After this impromptu meeting and apparently inspired by the US-Cuban prisoner exchange, President Maduro suggested he would release Venezuelan opposition leader Leopoldo Lopez (imprisoned since February 2014 but not yet convicted of charges related to street protests against the president) in exchange for the US releasing Puerto Rican independence fighter Oscar Lopez Ramirez, who has been in jail in the US since 1981 for sedition. The cases are quite different and it is doubtful the proposal will go anywhere.
But could the US-Cuban rapprochement be replicated with Venezuela?
US-Cuba-Venezuela: a complicated triangular relationship
The United States broke relations and enacted a broad economic embargo against Cuba fifty years ago as a result of the revolutionary policies of the Castro government. In contrast, the US had good relations with Venezuela until the Chávez administration was elected in 1998 with a foreign policy goal of countering US dominance in the region.
After the Bush administration applauded a 2002 coup attempt against Chávez, the relationship deteriorated further with mutual recriminations and the recall of ambassadors.
Nevertheless, the commercial relationship – dominated by Venezuelan oil exports to the US – has never been interrupted. Citgo, for example, remains 100% owned and operated by a subsidiary of Petroleos de Venezuela, the national oil company of Venezuela.
With the collapse of its Soviet Union patron in 1991, Cuba suffered a severe economic recession. Chávez, an ardent admirer of Fidel Castro, subsidized the Cuban economy in the 2000s by providing deeply discounted oil which the Cubans could then resell on the international market to bolster their foreign exchange.
Now, however, Cuba’s dependence on Venezuela is threatened since Venezuela is going through its own economic crisis amidst steeply declining oil prices, growing debt, and stagflation.
Cuba and Venezuela will remain strong allies
The Cubans are keenly aware of the pressures on Venezuela but in seeking to improve relations with the US, Cuba was looking not to replace Venezuelan aid but rather to ease the tight financial restrictions preventing foreign banks and firms from doing business with Cuba.

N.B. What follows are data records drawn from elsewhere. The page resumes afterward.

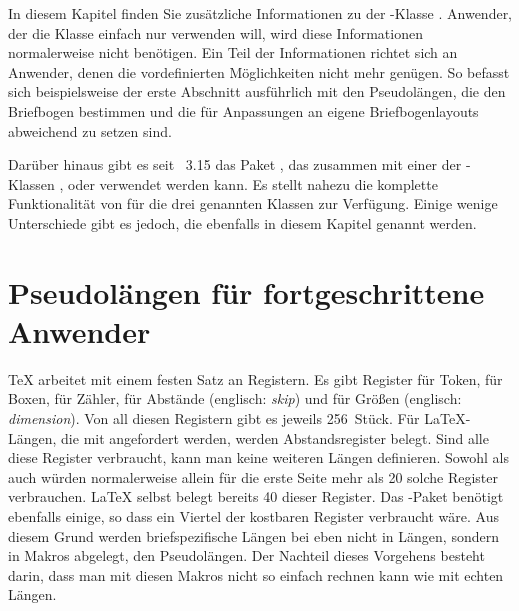 \BeginIndexGroup {} In diesem Kapitel finden Sie
zusätzliche Informationen zu der \KOMAScript-Klasse . %
Anwender, der die Klasse einfach nur verwenden will, wird diese Informationen
normalerweise nicht benötigen. Ein Teil der Informationen richtet sich an
Anwender, denen die vordefinierten Möglichkeiten nicht mehr genügen. So
befasst sich beispielsweise der erste Abschnitt ausführlich mit den
Pseudolängen, die den Briefbogen bestimmen und die für Anpassungen an eigene
Briefbogenlayouts abweichend zu setzen sind.%
\iffalse%
\ Darüber hinaus finden
  sich in diesem Kapitel auch Informationen über Möglichkeiten, die aus
  Gründen der Verbesserung der Kompatibilität zur obsoleten \KOMAScript-Klasse
  \Class{scrlettr} geschaffen wurden. Es wird auch ausführlich erklärt, wie
  man einen Brief dieser veralteten Klasse auf die aktuelle Briefklasse
  übertragen kann.
\fi

%
Darüber hinaus gibt es seit
\KOMAScript~3.15 das Paket
, das zusammen mit einer der \KOMAScript-Klassen
,  oder  verwendet werden
kann. Es stellt nahezu die komplette Funktionalität von  für
die drei genannten Klassen zur Verfügung. Einige wenige Unterschiede gibt es
jedoch, die ebenfalls in diesem Kapitel genannt werden.%


\section{Pseudolängen für fortgeschrittene Anwender}
\BeginIndexGroup
{}

\TeX{} arbeitet mit einem festen Satz an Registern. Es gibt Register für
Token, für Boxen, für Zähler, für Abstände (englisch: \emph{skip}) und für
Größen (englisch: \emph{dimension}). Von all diesen Registern gibt es jeweils
256~Stück. Für \LaTeX{}-Längen, die mit  angefordert werden,
werden Abstandsregister belegt. Sind alle diese Register verbraucht, kann man
keine weiteren Längen definieren. Sowohl  als auch
 würden normalerweise allein für die erste Seite mehr als
20 solche Register verbrauchen. \LaTeX{} selbst belegt bereits 40 dieser
Register. Das \hyperref[cha:typearea]{}%
-Paket benötigt ebenfalls einige, so dass ein Viertel
der kostbaren Register verbraucht wäre. Aus diesem Grund werden
briefspezifische Längen bei \KOMAScript{} eben nicht in Längen, sondern in
Makros abgelegt, den Pseudolängen. Der Nachteil dieses Vorgehens besteht
darin, dass man mit diesen Makros nicht so einfach rechnen kann wie mit echten
Längen.

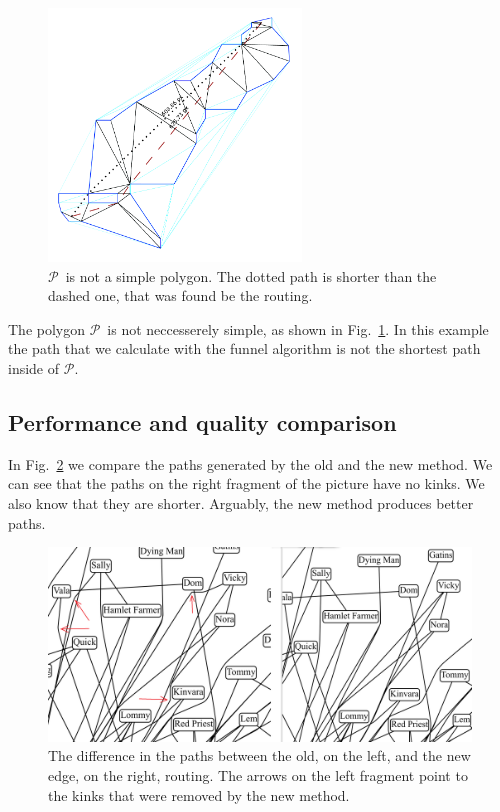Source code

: \documentclass{gd-llncs}
\newcommand{\plg}{$\mathcal{P}$}
\begin{document}
{\begin{figure}[]
  \centering
  \includegraphics*[width=0.6\textwidth]{sleeve_diagonals_not_optimal.pdf}
  \caption{\plg~is not a simple polygon. The dotted path is shorter than the dashed one, that was found be the routing.}
  \label{fig:non_optimal_path}
\end{figure}


The polygon \plg~is not neccesserely simple, as shown in Fig.~\ref{fig:non_optimal_path}.
In this example the path that we calculate with the funnel algorithm is not the shortest path inside of \plg.
\subsection*{Performance and quality comparison}
In Fig.~\ref{fig:improved_routing} we compare the paths generated by the old and the new method. We can see that the paths on the right fragment of the picture have no kinks. We also know that they are shorter. Arguably, the new method produces better paths.
\begin{figure}[]
  \centering
  \includegraphics*[width=1\textwidth]{comparison.png}
  \caption{The difference in the paths between the old, on the left, and the new edge, on the right, routing. The arrows on the left fragment point to the kinks that were removed by the new method.}
  \label{fig:improved_routing}
\end{figure}

}
\end{document}
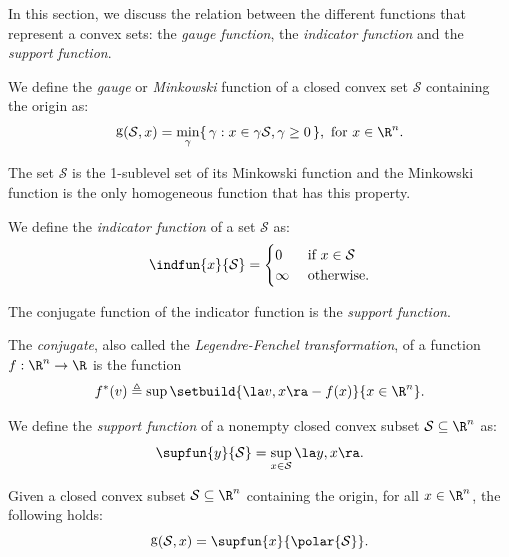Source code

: \documentclass[11pt,twoside,a4paper,openright]{uclouvain-thesis}
\DeclareMathOperator{\gauge}{g}
\begin{document}
In this section, we discuss the relation between the different functions that
represent a convex sets: the \emph{gauge function}, the \emph{indicator function}
and the \emph{support function}.

\begin{mydef}
  We define the \emph{gauge} or \emph{Minkowski} function of a closed convex set $\mathcal{S}$ containing the origin as:
  \[ \gauge(\mathcal{S}, x) = \min_\gamma \{\,\gamma : x \in \gamma \mathcal{S}, \gamma \ge 0\,\}, \text{ for } x \in \R^n. \]
\end{mydef}
The set $\mathcal{S}$ is the 1-sublevel set of its Minkowski function and the Minkowski function
is the only homogeneous function that has this property.

\begin{mydef}
  We define the \emph{indicator function} of a set $\mathcal{S}$ as:
  \[
    \indfun{x}{\mathcal{S}} =
    \begin{cases}
      0 & \text{ if } x \in \mathcal{S}\\
      \infty & \text{ otherwise}.
    \end{cases}
  \]
\end{mydef}

The conjugate function of the indicator function is the \emph{support function}.

\begin{mydef}
  The \emph{conjugate}, also called the \emph{Legendre-Fenchel transformation}, of a function $f : \R^n \to \R$ is the function
  \[
    f^*(v) \triangleq \sup \setbuild{\la v, x \ra - f(x)}{x \in \R^n}.
  \]
\end{mydef}

\begin{mydef}
  We define the \emph{support function} of a nonempty closed convex subset $\mathcal{S} \subseteq \R^n$ as:
  \[ \supfun{y}{\mathcal{S}} = \sup_{x \in \mathcal{S}} \la y, x \ra. \]
\end{mydef}

\begin{myprop}
  \label{prop:gaugesupp}
  Given a closed convex subset $\mathcal{S} \subseteq \R^n$ containing the origin,
  for all $x \in \R^n$, the following holds:
  \[ \gauge(\mathcal{S}, x) = \supfun{x}{\polar{\mathcal{S}}}. \]
\end{myprop}
\end{document}
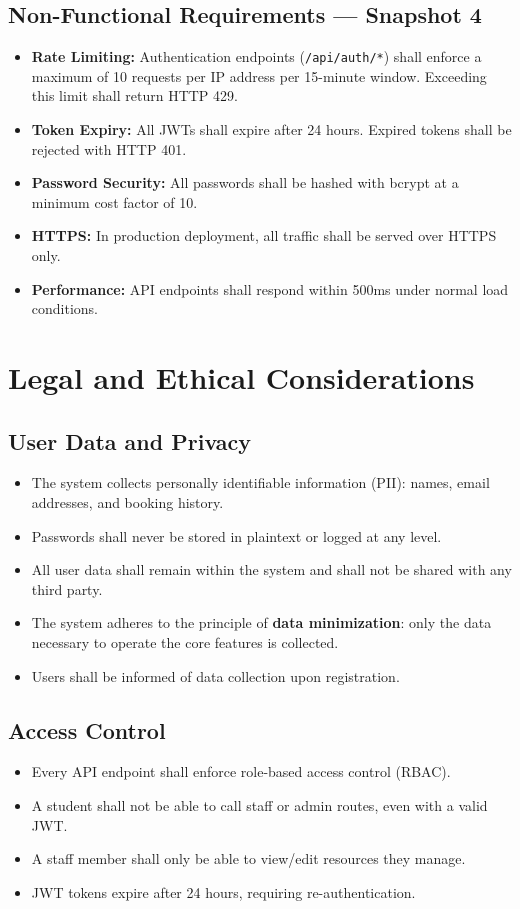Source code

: \documentclass[12pt]{article}
\begin{document}
\subsection{Non-Functional Requirements --- Snapshot 4}
\begin{itemize}
    \item \textbf{Rate Limiting:} Authentication endpoints (\texttt{/api/auth/*}) shall enforce a maximum of 10 requests per IP address per 15-minute window. Exceeding this limit shall return HTTP 429.
    \item \textbf{Token Expiry:} All JWTs shall expire after 24 hours. Expired tokens shall be rejected with HTTP 401.
    \item \textbf{Password Security:} All passwords shall be hashed with bcrypt at a minimum cost factor of 10.
    \item \textbf{HTTPS:} In production deployment, all traffic shall be served over HTTPS only.
    \item \textbf{Performance:} API endpoints shall respond within 500ms under normal load conditions.
\end{itemize}

\section{Legal and Ethical Considerations}

\subsection{User Data and Privacy}
\begin{itemize}
    \item The system collects personally identifiable information (PII): names, email addresses, and booking history.
    \item Passwords shall never be stored in plaintext or logged at any level.
    \item All user data shall remain within the system and shall not be shared with any third party.
    \item The system adheres to the principle of \textbf{data minimization}: only the data necessary to operate the core features is collected.
    \item Users shall be informed of data collection upon registration.
\end{itemize}

\subsection{Access Control}
\begin{itemize}
    \item Every API endpoint shall enforce role-based access control (RBAC).
    \item A student shall not be able to call staff or admin routes, even with a valid JWT.
    \item A staff member shall only be able to view/edit resources they manage.
    \item JWT tokens expire after 24 hours, requiring re-authentication.
\end{itemize}
\end{document}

The threat of large fines by the US Treasury Department, for instance, made it impossible for the Cuban interest section in Washington, DC to find a bank to process visa payments this past year. If the Obama administration now removes Cuba from the state-sponsored terror list, it will help ease restrictions. But they won’t be removed altogether: the economic embargo as well as other financial regulations in place since 9/11 will remain.